/nginx

A hardened baseline configuration for the Nginx web server.

Primary LanguageShellCreative Commons Zero v1.0 UniversalCC0-1.0

18F FISMA Ready Nginx

The following was written against nginx stable 1.6.2 (tarball) (released 2014-08-05, changelog).

Installation notes

The primary configuration command we use is:

./configure --prefix=/etc/nginx \
  --sbin-path=/usr/sbin/nginx \
  --conf-path=/etc/nginx/nginx.conf \
  --error-log-path=/var/log/nginx/error.log \
  --http-log-path=/var/log/nginx/access.log \
  --pid-path=/var/run/nginx.pid \
  --lock-path=/var/run/nginx.lock \
  --user=nginx \
  --group=nginx \
  --with-http_ssl_module \
  --with-http_spdy_module

Contents

Nginx configuration files:

  • nginx.conf - The main, server-wide nginx config settings.
  • vhosts/default.conf - A working configuration for a test app serving up a static file, on HTTP and HTTPS (with a self-signed cert).
  • ssl/ssl.rules - A set of SSL parameters appropriate for a vhost configuration file to include. Individual vhosts will still need to use their own ssl_certificate and ssl_certificate_key parameters, as vhosts/default.conf does.

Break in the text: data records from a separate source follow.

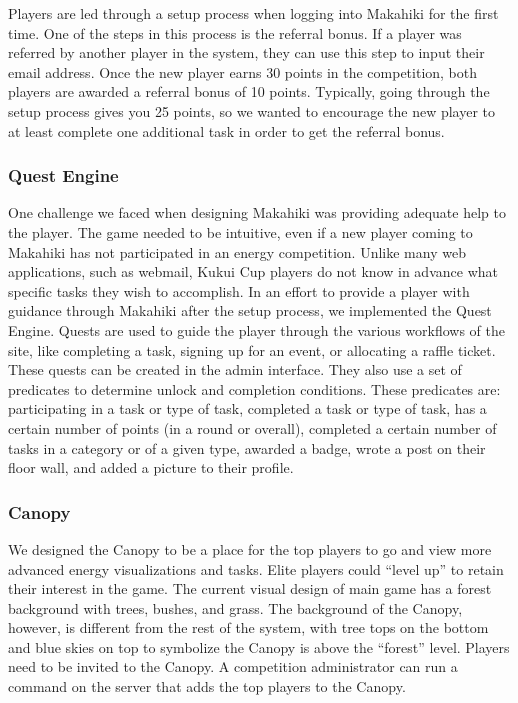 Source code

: \documentclass{acm_proc_article-sp}
\begin{document}
Players are led through a setup process when logging into Makahiki for the first time. One of the steps in this process is the referral bonus. If a player was referred by another player in the system, they can use this step to input their email address. Once the new player earns 30 points in the competition, both players are awarded a referral bonus of 10 points. Typically, going through the setup process gives you 25 points, so we wanted to encourage the new player to at least complete one additional task in order to get the referral bonus.

\subsubsection{Quest Engine}

One challenge we faced when designing Makahiki was providing adequate help to the player. The game needed to be intuitive, even if a new player coming to Makahiki has not participated in an energy competition. Unlike many web applications, such as webmail, Kukui Cup players do not know in advance what specific tasks they wish to accomplish. In an effort to provide a player with guidance through Makahiki after the setup process, we implemented the Quest Engine. Quests are used to guide the player through the various workflows of the site, like completing a task, signing up for an event, or allocating a raffle ticket. These quests can be created in the admin interface. They also use a set of predicates to determine unlock and completion conditions. These predicates are: participating in a task or type of task, completed a task or type of task, has a certain number of points (in a round or overall), completed a certain number of tasks in a category or of a given type, awarded a badge, wrote a post on their floor wall, and added a picture to their profile.

\subsubsection{Canopy}

We designed the Canopy to be a place for the top players to go and view more advanced energy visualizations and tasks. Elite players could ``level up'' to retain their interest in the game. The current visual design of main game has a forest background with trees, bushes, and grass. The background of the Canopy, however, is different from the rest of the system, with tree tops on the bottom and blue skies on top to symbolize the Canopy is above the ``forest'' level. Players need to be invited to the Canopy. A competition administrator can run a command on the server that adds the top players to the Canopy.
\end{document}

These files expect that the directory structure will be preserved in /etc/nginx. In other words, nginx.conf should be at /etc/nginx/nginx.conf, and ssl/ssl.rules should be at /etc/nginx/ssl/ssl.rules.

And an additional helper script:

  • init.sh - An init script for nginx, to allow nginx to start on boot, and to allow control of nginx with the service command. Expects certain paths to have been passed to nginx upon ./configure.